(Plain-text document sources)
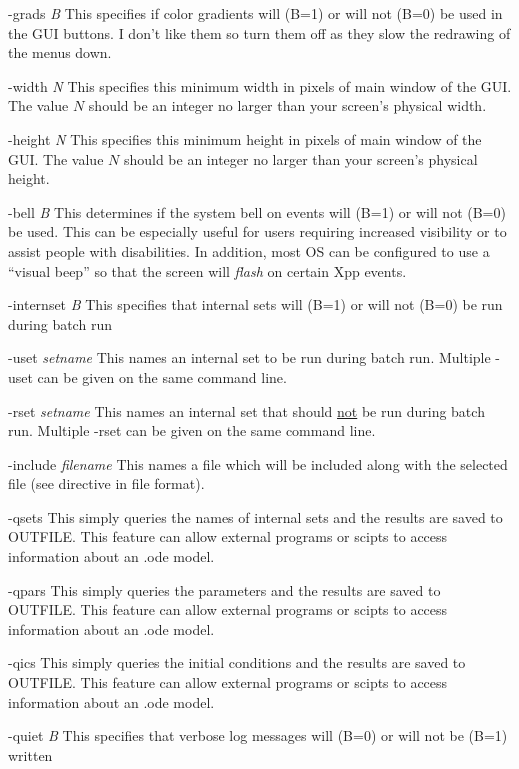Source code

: \begin{description}
\item{-grads \emph{B}} This specifies if color gradients will (B=1) or will not (B=0) be used in the GUI buttons. I don't like them so turn them off as they slow the redrawing of the menus down. 
\item{-width  \emph{N}} This specifies this minimum width in pixels of main window of the GUI. The value $N$ should be an integer no larger than your screen's physical width.
\item{-height \emph{N}} This specifies this minimum height in pixels of main window of the GUI. The value $N$ should be an integer no larger than your screen's physical height.              
\item{-bell \emph{B}} This determines if the system bell on events will (B=1) or will not (B=0) be used.  This can be especially useful
for users requiring increased visibility or to assist people with disabilities.  In addition, most OS can be configured to use a ``visual beep''
so that the screen will \emph{flash} on certain Xpp events. 
\item{-internset \emph{B}} This specifies that internal sets will (B=1) or will not (B=0) be run during batch run
\item{-uset \emph{setname}}  This names an internal set to be run during batch run.  Multiple -uset can be given on the same command line.
\item{-rset \emph{setname}} This names an internal set that should \underline{not} be run during batch run. Multiple -rset can be given on the same command line.
\item{-include \emph{filename}} This names a file which will be included along with the selected {} file (see {} directive in {} file format).
\item{-qsets} This simply queries the names of internal sets and the results are saved to OUTFILE.  This feature can allow 
external programs or scipts to access information about an .ode model. 
\item{-qpars} This simply queries the  parameters and the results are saved to OUTFILE.  This feature can allow 
external programs or scipts to access information about an .ode model.
\item{-qics} This simply queries the initial conditions and the results are saved to OUTFILE.  This feature can allow 
external programs or scipts to access information about an .ode model.          
 \item{-quiet \emph{B}}  This specifies that verbose log messages will (B=0) or will not be (B=1) written

\end{description}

__Your task__:
Please transcribe, word for word, every line from the first line of the records above through the line containing "the menus down.", and leave out any pictures.

__The answer__:
Source code

: \begin{description}
\item{-grads \emph{B}} This specifies if color gradients will (B=1) or will not (B=0) be used in the GUI buttons. I don't like them so turn them off as they slow the redrawing of the menus down. 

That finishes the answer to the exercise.